Activity
Nothing in the data may be changed; retype all of it.

(Data items)
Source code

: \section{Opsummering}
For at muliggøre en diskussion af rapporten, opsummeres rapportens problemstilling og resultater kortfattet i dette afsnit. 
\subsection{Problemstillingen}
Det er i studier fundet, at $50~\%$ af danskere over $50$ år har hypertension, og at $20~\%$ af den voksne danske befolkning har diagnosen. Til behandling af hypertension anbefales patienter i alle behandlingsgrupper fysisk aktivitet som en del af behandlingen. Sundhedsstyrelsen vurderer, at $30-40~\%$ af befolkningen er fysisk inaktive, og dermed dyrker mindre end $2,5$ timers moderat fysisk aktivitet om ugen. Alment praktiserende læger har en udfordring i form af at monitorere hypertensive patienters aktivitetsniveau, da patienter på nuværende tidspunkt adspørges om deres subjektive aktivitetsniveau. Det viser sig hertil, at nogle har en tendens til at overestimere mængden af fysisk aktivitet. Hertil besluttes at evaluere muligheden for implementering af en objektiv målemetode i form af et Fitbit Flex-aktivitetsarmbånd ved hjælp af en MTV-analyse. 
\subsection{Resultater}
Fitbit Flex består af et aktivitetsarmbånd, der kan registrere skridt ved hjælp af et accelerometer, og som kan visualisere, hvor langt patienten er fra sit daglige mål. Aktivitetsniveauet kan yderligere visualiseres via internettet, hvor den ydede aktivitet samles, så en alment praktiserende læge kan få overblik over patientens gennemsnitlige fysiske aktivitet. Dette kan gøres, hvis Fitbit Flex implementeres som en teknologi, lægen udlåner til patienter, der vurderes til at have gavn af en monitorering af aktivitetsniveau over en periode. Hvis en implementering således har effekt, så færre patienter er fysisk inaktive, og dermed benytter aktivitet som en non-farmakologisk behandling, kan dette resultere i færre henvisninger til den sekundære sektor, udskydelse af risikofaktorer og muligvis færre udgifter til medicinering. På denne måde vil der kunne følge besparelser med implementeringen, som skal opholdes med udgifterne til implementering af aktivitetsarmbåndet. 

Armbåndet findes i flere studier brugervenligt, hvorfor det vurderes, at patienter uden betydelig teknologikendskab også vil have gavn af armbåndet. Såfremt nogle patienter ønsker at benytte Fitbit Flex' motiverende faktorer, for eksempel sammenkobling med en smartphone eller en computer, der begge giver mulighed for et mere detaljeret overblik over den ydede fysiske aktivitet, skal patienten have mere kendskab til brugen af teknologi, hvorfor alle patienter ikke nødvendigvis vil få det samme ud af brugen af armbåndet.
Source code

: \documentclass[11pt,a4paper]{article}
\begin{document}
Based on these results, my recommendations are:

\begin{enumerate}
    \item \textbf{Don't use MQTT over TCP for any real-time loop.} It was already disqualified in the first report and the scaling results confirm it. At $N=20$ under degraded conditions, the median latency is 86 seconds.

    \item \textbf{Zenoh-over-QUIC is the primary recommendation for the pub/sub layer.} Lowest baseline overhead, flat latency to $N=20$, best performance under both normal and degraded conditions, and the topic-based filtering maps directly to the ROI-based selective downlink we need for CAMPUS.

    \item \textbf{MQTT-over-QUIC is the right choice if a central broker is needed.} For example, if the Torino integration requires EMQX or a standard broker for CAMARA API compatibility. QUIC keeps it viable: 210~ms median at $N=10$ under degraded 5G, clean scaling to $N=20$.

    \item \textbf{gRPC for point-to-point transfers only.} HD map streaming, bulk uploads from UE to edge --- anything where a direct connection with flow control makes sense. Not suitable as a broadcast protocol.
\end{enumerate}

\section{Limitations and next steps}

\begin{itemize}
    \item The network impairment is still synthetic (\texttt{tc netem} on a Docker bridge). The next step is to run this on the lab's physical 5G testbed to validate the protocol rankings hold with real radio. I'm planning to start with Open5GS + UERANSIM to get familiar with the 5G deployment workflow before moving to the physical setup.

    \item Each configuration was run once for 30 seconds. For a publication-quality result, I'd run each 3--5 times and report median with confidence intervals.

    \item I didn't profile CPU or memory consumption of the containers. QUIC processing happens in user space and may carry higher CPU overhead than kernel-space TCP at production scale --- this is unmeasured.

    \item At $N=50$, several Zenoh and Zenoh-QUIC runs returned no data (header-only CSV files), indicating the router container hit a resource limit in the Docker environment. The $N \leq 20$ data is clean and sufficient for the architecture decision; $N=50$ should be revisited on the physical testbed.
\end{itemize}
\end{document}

Expected answer
Source code

: \section{Opsummering}
For at muliggøre en diskussion af rapporten, opsummeres rapportens problemstilling og resultater kortfattet i dette afsnit. 
\subsection{Problemstillingen}
Det er i studier fundet, at $50~\%$ af danskere over $50$ år har hypertension, og at $20~\%$ af den voksne danske befolkning har diagnosen. Til behandling af hypertension anbefales patienter i alle behandlingsgrupper fysisk aktivitet som en del af behandlingen. Sundhedsstyrelsen vurderer, at $30-40~\%$ af befolkningen er fysisk inaktive, og dermed dyrker mindre end $2,5$ timers moderat fysisk aktivitet om ugen. Alment praktiserende læger har en udfordring i form af at monitorere hypertensive patienters aktivitetsniveau, da patienter på nuværende tidspunkt adspørges om deres subjektive aktivitetsniveau. Det viser sig hertil, at nogle har en tendens til at overestimere mængden af fysisk aktivitet. Hertil besluttes at evaluere muligheden for implementering af en objektiv målemetode i form af et Fitbit Flex-aktivitetsarmbånd ved hjælp af en MTV-analyse. 
\subsection{Resultater}
Fitbit Flex består af et aktivitetsarmbånd, der kan registrere skridt ved hjælp af et accelerometer, og som kan visualisere, hvor langt patienten er fra sit daglige mål. Aktivitetsniveauet kan yderligere visualiseres via internettet, hvor den ydede aktivitet samles, så en alment praktiserende læge kan få overblik over patientens gennemsnitlige fysiske aktivitet. Dette kan gøres, hvis Fitbit Flex implementeres som en teknologi, lægen udlåner til patienter, der vurderes til at have gavn af en monitorering af aktivitetsniveau over en periode. Hvis en implementering således har effekt, så færre patienter er fysisk inaktive, og dermed benytter aktivitet som en non-farmakologisk behandling, kan dette resultere i færre henvisninger til den sekundære sektor, udskydelse af risikofaktorer og muligvis færre udgifter til medicinering. På denne måde vil der kunne følge besparelser med implementeringen, som skal opholdes med udgifterne til implementering af aktivitetsarmbåndet. 

Armbåndet findes i flere studier brugervenligt, hvorfor det vurderes, at patienter uden betydelig teknologikendskab også vil have gavn af armbåndet. Såfremt nogle patienter ønsker at benytte Fitbit Flex' motiverende faktorer, for eksempel sammenkobling med en smartphone eller en computer, der begge giver mulighed for et mere detaljeret overblik over den ydede fysiske aktivitet, skal patienten have mere kendskab til brugen af teknologi, hvorfor alle patienter ikke nødvendigvis vil få det samme ud af brugen af armbåndet.
Source code

: \documentclass[11pt,a4paper]{article}
\begin{document}
Based on these results, my recommendations are:

\begin{enumerate}
    \item \textbf{Don't use MQTT over TCP for any real-time loop.} It was already disqualified in the first report and the scaling results confirm it. At $N=20$ under degraded conditions, the median latency is 86 seconds.

    \item \textbf{Zenoh-over-QUIC is the primary recommendation for the pub/sub layer.} Lowest baseline overhead, flat latency to $N=20$, best performance under both normal and degraded conditions, and the topic-based filtering maps directly to the ROI-based selective downlink we need for CAMPUS.

    \item \textbf{MQTT-over-QUIC is the right choice if a central broker is needed.} For example, if the Torino integration requires EMQX or a standard broker for CAMARA API compatibility. QUIC keeps it viable: 210~ms median at $N=10$ under degraded 5G, clean scaling to $N=20$.

    \item \textbf{gRPC for point-to-point transfers only.} HD map streaming, bulk uploads from UE to edge --- anything where a direct connection with flow control makes sense. Not suitable as a broadcast protocol.
\end{enumerate}

\section{Limitations and next steps}

\begin{itemize}
    \item The network impairment is still synthetic (\texttt{tc netem} on a Docker bridge). The next step is to run this on the lab's physical 5G testbed to validate the protocol rankings hold with real radio. I'm planning to start with Open5GS + UERANSIM to get familiar with the 5G deployment workflow before moving to the physical setup.

    \item Each configuration was run once for 30 seconds. For a publication-quality result, I'd run each 3--5 times and report median with confidence intervals.

    \item I didn't profile CPU or memory consumption of the containers. QUIC processing happens in user space and may carry higher CPU overhead than kernel-space TCP at production scale --- this is unmeasured.

    \item At $N=50$, several Zenoh and Zenoh-QUIC runs returned no data (header-only CSV files), indicating the router container hit a resource limit in the Docker environment. The $N \leq 20$ data is clean and sufficient for the architecture decision; $N=50$ should be revisited on the physical testbed.
\end{itemize}
\end{document}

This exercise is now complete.